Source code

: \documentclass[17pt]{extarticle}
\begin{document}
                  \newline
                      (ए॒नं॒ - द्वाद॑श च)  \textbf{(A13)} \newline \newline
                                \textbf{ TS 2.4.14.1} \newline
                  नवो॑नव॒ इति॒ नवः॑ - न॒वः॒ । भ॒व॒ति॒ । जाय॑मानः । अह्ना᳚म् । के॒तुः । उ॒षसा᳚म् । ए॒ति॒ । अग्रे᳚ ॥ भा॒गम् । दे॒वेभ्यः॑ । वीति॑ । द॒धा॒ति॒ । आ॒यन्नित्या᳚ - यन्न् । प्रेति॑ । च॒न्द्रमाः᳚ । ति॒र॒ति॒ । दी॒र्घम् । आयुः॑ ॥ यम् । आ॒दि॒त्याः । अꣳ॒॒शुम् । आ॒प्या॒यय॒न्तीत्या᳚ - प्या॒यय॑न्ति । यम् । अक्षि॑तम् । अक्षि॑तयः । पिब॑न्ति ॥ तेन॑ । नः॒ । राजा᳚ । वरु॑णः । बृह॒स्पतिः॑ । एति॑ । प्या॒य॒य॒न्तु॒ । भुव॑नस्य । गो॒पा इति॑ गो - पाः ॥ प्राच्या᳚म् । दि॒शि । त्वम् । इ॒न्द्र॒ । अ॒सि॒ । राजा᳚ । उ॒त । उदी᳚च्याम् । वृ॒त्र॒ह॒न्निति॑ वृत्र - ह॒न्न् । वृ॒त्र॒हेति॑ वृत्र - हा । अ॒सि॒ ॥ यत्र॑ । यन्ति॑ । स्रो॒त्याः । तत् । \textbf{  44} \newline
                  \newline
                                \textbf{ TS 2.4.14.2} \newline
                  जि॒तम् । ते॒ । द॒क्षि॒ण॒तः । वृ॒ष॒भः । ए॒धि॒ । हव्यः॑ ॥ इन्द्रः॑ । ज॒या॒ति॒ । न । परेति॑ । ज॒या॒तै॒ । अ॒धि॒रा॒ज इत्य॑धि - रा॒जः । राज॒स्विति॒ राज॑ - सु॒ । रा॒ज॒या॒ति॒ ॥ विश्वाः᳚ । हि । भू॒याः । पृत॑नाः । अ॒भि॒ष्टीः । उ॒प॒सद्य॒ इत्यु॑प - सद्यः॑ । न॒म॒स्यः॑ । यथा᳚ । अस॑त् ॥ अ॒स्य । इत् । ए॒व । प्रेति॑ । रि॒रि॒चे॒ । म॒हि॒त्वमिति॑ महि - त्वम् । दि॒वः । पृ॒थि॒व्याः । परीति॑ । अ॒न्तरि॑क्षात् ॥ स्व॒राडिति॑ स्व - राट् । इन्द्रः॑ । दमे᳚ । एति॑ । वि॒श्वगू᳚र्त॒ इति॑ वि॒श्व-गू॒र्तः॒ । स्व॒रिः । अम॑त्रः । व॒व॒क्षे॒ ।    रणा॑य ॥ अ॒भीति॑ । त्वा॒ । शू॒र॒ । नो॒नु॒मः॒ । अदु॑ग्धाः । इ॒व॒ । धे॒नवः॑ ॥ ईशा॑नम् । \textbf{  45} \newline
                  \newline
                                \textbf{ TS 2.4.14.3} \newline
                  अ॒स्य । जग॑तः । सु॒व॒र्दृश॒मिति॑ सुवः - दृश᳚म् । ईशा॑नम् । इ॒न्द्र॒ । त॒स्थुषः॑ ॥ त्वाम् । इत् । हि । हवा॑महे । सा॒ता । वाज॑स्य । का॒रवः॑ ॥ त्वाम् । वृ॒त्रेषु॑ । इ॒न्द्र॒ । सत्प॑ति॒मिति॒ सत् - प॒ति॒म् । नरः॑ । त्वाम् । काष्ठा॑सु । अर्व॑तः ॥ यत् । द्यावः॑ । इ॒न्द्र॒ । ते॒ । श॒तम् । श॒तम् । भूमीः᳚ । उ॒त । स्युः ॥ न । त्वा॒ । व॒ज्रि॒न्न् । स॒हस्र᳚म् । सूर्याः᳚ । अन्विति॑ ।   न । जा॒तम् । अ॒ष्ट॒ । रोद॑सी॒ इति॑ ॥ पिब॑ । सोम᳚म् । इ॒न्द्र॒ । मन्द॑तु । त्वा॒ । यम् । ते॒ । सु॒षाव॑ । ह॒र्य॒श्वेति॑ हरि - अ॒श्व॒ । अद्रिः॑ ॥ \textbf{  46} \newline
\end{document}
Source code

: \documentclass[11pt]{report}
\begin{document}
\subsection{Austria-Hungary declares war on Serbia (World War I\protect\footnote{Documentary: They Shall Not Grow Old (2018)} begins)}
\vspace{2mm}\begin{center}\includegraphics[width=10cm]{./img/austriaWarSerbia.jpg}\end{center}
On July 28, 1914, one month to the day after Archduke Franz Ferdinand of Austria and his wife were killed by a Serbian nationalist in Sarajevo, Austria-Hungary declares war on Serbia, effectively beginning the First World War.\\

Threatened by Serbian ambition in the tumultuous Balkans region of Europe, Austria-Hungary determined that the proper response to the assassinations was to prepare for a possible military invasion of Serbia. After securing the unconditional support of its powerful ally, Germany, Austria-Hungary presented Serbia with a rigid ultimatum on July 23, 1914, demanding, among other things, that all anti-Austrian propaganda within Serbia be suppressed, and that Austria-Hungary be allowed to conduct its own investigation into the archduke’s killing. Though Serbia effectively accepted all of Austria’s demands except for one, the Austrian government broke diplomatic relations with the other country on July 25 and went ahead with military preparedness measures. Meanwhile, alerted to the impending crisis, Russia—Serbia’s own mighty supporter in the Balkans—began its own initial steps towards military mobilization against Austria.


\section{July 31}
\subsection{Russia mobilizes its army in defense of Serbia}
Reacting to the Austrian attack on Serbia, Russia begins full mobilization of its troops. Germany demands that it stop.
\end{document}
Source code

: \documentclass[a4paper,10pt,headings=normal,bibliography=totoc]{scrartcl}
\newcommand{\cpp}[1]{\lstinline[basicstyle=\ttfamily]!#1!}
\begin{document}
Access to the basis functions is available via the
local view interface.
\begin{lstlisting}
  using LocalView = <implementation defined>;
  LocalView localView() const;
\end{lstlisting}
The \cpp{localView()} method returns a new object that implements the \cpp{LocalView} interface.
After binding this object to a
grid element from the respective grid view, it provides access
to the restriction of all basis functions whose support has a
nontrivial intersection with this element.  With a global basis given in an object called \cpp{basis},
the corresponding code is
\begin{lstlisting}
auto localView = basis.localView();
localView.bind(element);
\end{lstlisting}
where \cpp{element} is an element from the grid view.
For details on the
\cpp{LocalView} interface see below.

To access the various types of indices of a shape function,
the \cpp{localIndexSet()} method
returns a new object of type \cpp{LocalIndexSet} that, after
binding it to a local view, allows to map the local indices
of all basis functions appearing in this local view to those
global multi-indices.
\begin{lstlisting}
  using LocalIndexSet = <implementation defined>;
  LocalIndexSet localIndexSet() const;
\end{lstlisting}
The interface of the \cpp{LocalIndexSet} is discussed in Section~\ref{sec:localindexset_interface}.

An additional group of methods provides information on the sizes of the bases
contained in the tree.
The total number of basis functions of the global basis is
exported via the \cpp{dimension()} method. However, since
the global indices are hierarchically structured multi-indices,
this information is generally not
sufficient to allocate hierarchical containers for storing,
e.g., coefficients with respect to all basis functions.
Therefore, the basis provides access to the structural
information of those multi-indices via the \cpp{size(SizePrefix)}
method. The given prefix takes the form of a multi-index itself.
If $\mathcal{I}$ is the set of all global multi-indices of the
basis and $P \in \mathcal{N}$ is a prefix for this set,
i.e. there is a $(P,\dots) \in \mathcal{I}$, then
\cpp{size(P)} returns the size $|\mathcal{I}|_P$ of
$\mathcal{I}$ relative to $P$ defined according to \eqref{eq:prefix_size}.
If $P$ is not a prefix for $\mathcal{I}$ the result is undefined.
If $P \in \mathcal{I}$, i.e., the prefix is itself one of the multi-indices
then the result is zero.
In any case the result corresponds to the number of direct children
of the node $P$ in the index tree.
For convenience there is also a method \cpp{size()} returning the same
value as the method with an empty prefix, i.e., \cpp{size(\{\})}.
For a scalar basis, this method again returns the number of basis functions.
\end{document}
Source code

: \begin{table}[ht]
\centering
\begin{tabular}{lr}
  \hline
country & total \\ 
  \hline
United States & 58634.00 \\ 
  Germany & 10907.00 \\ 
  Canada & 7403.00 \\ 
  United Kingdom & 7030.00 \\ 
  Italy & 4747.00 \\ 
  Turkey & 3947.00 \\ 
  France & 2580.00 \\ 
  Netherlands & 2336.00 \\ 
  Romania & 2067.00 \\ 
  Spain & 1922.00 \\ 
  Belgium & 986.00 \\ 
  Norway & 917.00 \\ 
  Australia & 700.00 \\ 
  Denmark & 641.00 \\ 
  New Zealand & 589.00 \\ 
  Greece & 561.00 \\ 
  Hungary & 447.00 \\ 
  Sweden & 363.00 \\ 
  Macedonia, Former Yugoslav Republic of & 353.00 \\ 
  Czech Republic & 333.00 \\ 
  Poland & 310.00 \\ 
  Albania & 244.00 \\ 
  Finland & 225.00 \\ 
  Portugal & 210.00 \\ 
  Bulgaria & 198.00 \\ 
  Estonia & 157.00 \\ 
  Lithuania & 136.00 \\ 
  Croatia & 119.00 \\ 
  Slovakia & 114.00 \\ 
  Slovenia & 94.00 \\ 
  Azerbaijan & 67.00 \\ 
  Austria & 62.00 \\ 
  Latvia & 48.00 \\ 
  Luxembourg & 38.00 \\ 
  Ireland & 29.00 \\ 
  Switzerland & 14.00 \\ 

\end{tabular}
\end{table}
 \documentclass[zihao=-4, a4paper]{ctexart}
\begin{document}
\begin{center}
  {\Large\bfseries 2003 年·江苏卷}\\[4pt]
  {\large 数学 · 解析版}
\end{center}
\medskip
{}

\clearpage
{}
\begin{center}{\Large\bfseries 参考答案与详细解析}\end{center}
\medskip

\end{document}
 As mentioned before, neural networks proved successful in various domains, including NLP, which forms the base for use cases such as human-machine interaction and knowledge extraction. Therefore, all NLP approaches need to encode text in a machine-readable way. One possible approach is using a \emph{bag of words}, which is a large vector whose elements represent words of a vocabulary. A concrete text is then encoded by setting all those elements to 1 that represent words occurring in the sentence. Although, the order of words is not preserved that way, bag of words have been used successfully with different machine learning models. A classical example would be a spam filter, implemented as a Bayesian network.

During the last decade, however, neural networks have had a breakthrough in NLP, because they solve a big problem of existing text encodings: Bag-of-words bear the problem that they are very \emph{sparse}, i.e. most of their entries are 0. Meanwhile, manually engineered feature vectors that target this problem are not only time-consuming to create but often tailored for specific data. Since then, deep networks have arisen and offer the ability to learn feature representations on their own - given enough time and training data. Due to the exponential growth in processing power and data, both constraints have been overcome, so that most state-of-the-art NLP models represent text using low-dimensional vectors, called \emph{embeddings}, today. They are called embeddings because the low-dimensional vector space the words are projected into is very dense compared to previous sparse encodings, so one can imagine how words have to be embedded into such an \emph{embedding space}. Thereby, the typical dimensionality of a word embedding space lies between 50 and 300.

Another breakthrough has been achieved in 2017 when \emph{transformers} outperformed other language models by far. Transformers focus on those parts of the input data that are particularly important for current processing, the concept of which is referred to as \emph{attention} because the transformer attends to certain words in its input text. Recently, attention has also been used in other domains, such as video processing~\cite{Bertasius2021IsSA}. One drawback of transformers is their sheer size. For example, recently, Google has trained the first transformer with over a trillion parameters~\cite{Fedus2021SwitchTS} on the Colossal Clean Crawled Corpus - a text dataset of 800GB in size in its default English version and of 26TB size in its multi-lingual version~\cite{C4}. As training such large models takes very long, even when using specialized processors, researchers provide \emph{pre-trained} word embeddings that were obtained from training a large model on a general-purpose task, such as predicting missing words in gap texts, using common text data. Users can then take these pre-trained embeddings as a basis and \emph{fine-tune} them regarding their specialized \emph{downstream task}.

**EXERCISE DETAILS:** If a line in the listing includes the word "domains", it counts; report the number of such lines and nothing else.

**ANSWER BELOW:** 2